Your task =>
Please output every record below exactly as written, leaving out any pictures.

Plain-text document sources:

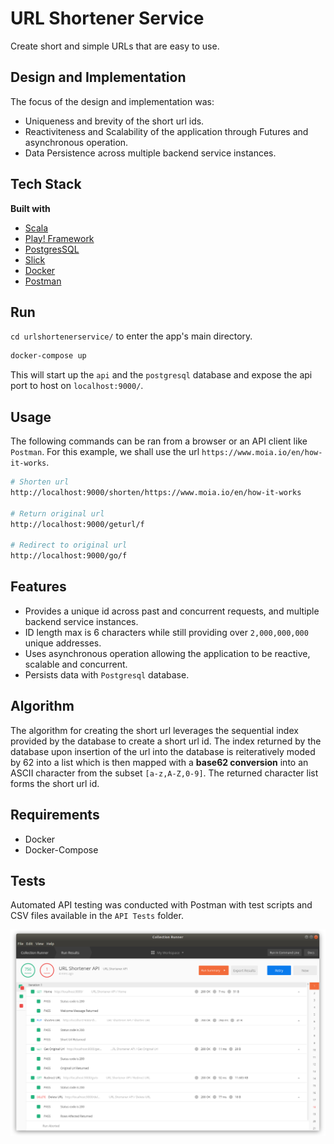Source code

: # URL Shortener Service
Create short and simple URLs that are easy to use.

## Design and Implementation
The focus of the design and implementation was:
- Uniqueness and brevity of the short url ids.
- Reactiviteness and Scalability of the application through Futures and asynchronous operation.
- Data Persistence across multiple backend service instances.

## Tech Stack
<b>Built with</b>
- [Scala](https://www.scala-lang.org/)
- [Play! Framework](https://www.playframework.com/) 
- [PostgresSQL](https://www.postgresql.org/) 
- [Slick](http://slick.lightbend.com/) 
- [Docker](https://www.docker.com/)
- [Postman](https://www.getpostman.com/)

## Run
`cd urlshortenerservice/` to enter the app's main directory.

```sh
docker-compose up
```
This will start up the `api` and the `postgresql` database and expose the api port to host on `localhost:9000/`.

## Usage
The following commands can be ran from a browser or an API client like `Postman`. For this example, we shall use the url `https://www.moia.io/en/how-it-works`.


```sh
# Shorten url
http://localhost:9000/shorten/https://www.moia.io/en/how-it-works

# Return original url
http://localhost:9000/geturl/f

# Redirect to original url
http://localhost:9000/go/f

 ```

## Features
* Provides a unique id across past and concurrent requests, and multiple backend service instances.
* ID length max is 6 characters while still providing over `2,000,000,000` unique addresses.
* Uses asynchronous operation allowing the application to be reactive, scalable and concurrent.
* Persists data with `Postgresql` database.

## Algorithm
The algorithm for creating the short url leverages the sequential index provided by the database to create a short url id. The index returned by the database upon insertion of the url into the database is reiteratively moded by 62 into a list which is then mapped with a **base62 conversion** into an ASCII character from the subset `[a-z,A-Z,0-9]`. The returned character list forms the short url id.

## Requirements
- Docker
- Docker-Compose

## Tests
Automated API testing was conducted with Postman with test scripts and CSV files available in the `API Tests` folder. 

![POSTMAN_TEST](img/postman.png)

Task answer =>
Source code

: # URL Shortener Service
Create short and simple URLs that are easy to use.

## Design and Implementation
The focus of the design and implementation was:
- Uniqueness and brevity of the short url ids.
- Reactiviteness and Scalability of the application through Futures and asynchronous operation.
- Data Persistence across multiple backend service instances.

## Tech Stack
<b>Built with</b>
- [Scala](https://www.scala-lang.org/)
- [Play! Framework](https://www.playframework.com/) 
- [PostgresSQL](https://www.postgresql.org/) 
- [Slick](http://slick.lightbend.com/) 
- [Docker](https://www.docker.com/)
- [Postman](https://www.getpostman.com/)

## Run
`cd urlshortenerservice/` to enter the app's main directory.

```sh
docker-compose up
```
This will start up the `api` and the `postgresql` database and expose the api port to host on `localhost:9000/`.

## Usage
The following commands can be ran from a browser or an API client like `Postman`. For this example, we shall use the url `https://www.moia.io/en/how-it-works`.


```sh
# Shorten url
http://localhost:9000/shorten/https://www.moia.io/en/how-it-works

# Return original url
http://localhost:9000/geturl/f

# Redirect to original url
http://localhost:9000/go/f

 ```

## Features
* Provides a unique id across past and concurrent requests, and multiple backend service instances.
* ID length max is 6 characters while still providing over `2,000,000,000` unique addresses.
* Uses asynchronous operation allowing the application to be reactive, scalable and concurrent.
* Persists data with `Postgresql` database.

## Algorithm
The algorithm for creating the short url leverages the sequential index provided by the database to create a short url id. The index returned by the database upon insertion of the url into the database is reiteratively moded by 62 into a list which is then mapped with a **base62 conversion** into an ASCII character from the subset `[a-z,A-Z,0-9]`. The returned character list forms the short url id.

## Requirements
- Docker
- Docker-Compose

## Tests
Automated API testing was conducted with Postman with test scripts and CSV files available in the `API Tests` folder. 

![POSTMAN_TEST](img/postman.png)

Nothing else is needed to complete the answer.